Eventually, though, things come to a head. Though the new Martin Guerre is exceptionally confident and even comfortable in his new role, he is not entirely attuned to local customs. When he seeks to challenge his uncle, Pierre, for control of the family land and their shared commercial interests, this situation changes. Now he is denounced as an imposter, arrested, and put on trial.
***
Before the story, filmic as it is, can proceed, however, a little context is necessary.
The Guerre family was not itself a local one, with strongly embedded ties of blood and the accumulation of long-standing loyalties which categorise fairly homogenous communities. Their family name was originally Daguerre, before it was changed to reflect local traditions in Languedoc rather than the Basque customs Martin Guerre’s parents originally observed; they resided in a place called Hendaye. Despite this change of name, the family retained strong Basque ties, including linguistic idiosyncrasies and the like. The fact that the new Martin Guerre did not know the Basque words and phrases the family used, and which he would have heard in youth if he had been who he said he was, came to be a point of evidence against his later claims in court.
In Artigat, the new home of the Daguerre family, the rich were able to enjoy all that the outside world offered, both in material and social terms. They could do business far and wide; they could attain education and status; and they could serve as representatives of the region’s rulers, a position which would also involve a degree of local leadership.
At the other end of the scale, however, the historian encounters
Bernard Bertrand and his wife, who have an inadequate sixteen setérées of land to support themselves and six children; the shepherd Jehannot Drot, who has to borrow wine and grains when times are hard; and the Faure brothers, sharecroppers who are so behind on their payments that they are brought to court by their proprietor.
The lesson is clear: status mattered, wealth mattered, and those who could acquire both could live comfortably and happily.
This state of affairs was coupled with strong local independence, which included a marked freedom from outside influence and legal interference. The village was not beholden to much external intervention, and this meant that local officials had a great deal of sway over their own affairs. In this instance in particular, this legal reality may have been important in the situation which unfolded. As Davis writes, ‘[t]he case of Martin Guerre might never have run its course if a resident seignior or his agents had the authority to intervene’. As things stood, however, Artigatois made use of ‘gossip and the pressure of their peers’.
These local traditions matter, especially with regard to governance.

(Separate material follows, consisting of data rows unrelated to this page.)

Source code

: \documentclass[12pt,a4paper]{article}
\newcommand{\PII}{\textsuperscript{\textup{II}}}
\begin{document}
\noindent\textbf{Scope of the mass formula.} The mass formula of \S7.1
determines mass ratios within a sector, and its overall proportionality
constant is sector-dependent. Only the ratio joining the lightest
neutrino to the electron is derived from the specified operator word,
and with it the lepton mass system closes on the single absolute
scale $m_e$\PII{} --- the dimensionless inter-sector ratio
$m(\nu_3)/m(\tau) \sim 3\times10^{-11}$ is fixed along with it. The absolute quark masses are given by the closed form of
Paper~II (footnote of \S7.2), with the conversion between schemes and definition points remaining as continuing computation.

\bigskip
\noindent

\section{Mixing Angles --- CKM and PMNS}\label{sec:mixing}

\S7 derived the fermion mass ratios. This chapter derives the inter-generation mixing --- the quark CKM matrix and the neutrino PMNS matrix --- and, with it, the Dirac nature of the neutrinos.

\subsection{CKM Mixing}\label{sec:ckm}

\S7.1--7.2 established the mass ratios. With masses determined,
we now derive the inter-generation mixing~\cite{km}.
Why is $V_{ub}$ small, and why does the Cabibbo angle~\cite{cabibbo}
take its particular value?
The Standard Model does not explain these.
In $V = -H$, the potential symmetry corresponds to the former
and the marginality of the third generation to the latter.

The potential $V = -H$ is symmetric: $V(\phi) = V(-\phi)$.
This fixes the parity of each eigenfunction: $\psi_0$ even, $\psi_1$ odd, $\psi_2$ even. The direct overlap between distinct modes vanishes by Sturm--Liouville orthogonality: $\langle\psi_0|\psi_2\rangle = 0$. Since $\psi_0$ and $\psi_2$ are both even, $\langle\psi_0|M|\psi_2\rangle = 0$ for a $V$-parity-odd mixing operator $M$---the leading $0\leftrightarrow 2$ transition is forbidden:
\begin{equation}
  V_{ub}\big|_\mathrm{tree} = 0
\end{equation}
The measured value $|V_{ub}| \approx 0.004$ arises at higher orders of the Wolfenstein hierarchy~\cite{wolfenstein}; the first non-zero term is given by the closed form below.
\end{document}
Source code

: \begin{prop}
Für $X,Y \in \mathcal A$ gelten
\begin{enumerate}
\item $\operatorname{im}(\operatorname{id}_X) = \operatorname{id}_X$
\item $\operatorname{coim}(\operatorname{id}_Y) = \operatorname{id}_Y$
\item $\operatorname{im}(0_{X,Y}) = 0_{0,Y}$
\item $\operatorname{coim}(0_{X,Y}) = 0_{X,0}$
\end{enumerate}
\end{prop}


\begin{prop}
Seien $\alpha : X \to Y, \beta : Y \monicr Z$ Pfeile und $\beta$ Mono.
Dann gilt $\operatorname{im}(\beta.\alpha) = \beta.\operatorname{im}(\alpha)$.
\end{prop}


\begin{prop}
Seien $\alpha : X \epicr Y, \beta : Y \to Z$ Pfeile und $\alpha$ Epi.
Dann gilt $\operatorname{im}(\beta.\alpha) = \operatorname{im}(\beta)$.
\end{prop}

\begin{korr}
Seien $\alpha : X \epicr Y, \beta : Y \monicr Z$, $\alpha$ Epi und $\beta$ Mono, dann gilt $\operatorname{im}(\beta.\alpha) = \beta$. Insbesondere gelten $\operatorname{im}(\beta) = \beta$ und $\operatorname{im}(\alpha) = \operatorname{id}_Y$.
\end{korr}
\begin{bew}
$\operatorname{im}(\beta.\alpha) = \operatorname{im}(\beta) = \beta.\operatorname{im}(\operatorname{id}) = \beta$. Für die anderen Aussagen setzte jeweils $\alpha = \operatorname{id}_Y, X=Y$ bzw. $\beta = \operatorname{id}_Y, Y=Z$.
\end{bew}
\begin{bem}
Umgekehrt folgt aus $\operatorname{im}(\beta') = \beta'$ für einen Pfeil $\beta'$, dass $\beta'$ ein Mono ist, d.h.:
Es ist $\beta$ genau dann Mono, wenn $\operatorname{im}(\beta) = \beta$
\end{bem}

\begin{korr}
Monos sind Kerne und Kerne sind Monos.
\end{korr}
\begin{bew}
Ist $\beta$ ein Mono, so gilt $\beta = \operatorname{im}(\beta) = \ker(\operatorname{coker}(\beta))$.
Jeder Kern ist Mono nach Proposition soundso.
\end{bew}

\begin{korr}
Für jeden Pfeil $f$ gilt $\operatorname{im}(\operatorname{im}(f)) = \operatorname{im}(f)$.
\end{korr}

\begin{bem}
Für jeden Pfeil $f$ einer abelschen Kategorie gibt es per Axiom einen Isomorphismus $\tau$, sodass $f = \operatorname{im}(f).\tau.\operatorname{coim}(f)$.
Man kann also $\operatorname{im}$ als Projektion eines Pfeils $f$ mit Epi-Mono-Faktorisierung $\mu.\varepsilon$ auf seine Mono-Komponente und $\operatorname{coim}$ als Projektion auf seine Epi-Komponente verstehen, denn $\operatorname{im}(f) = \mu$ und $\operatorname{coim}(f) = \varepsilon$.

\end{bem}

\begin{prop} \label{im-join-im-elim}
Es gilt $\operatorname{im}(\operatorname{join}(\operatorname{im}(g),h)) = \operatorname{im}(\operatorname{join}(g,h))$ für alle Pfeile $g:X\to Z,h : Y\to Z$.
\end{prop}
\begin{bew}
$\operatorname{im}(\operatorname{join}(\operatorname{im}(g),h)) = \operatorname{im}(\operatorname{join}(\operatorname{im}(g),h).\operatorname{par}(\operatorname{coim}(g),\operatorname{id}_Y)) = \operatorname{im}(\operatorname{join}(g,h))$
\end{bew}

For all its surface homogeneity, the place had a fluid, mixed identity; and ‘[t]he men of Artigat might move across several boundaries in the course of their activities as farmers, shepherds, litigants and Christians, and people called them different things; Gascons, “Foixiens,” Languedociens’.
Because the Daguerre family was none of those final three things – at least not at first – it changed its name to ‘Guerre’, a more acceptable local variant. Though written communication was more common in Artigat than Hendaye, they could likely neither read nor write.
***
The family gained acceptance and status, and in 1538 – just eleven years after they arrived in the village – one of their number, Martin, was married to Bertrande de Rols, who came from an affluent family. Martin Guerre was fourteen; his bride was a similar age.
The wedding represented something of a favourable alliance, but things did not go well. Beset by impotence, Martin Guerre’s marriage was not a pleasing one; and the obligations expected of him were great. Though the union did eventually produce a son, the shame of impotence still loomed large over the household; it was likened to a curse, and it most likely felt like that to those living under it. Meanwhile, Davis shows, Martin Guerre was unhappy in his limited setting, and wanted to travel outside of his rural situation.
After being accused of theft from his father, Martin simply took off and left; he ‘left his patrimony, his parents, his son, his wife – and no one would hear from him for many years’.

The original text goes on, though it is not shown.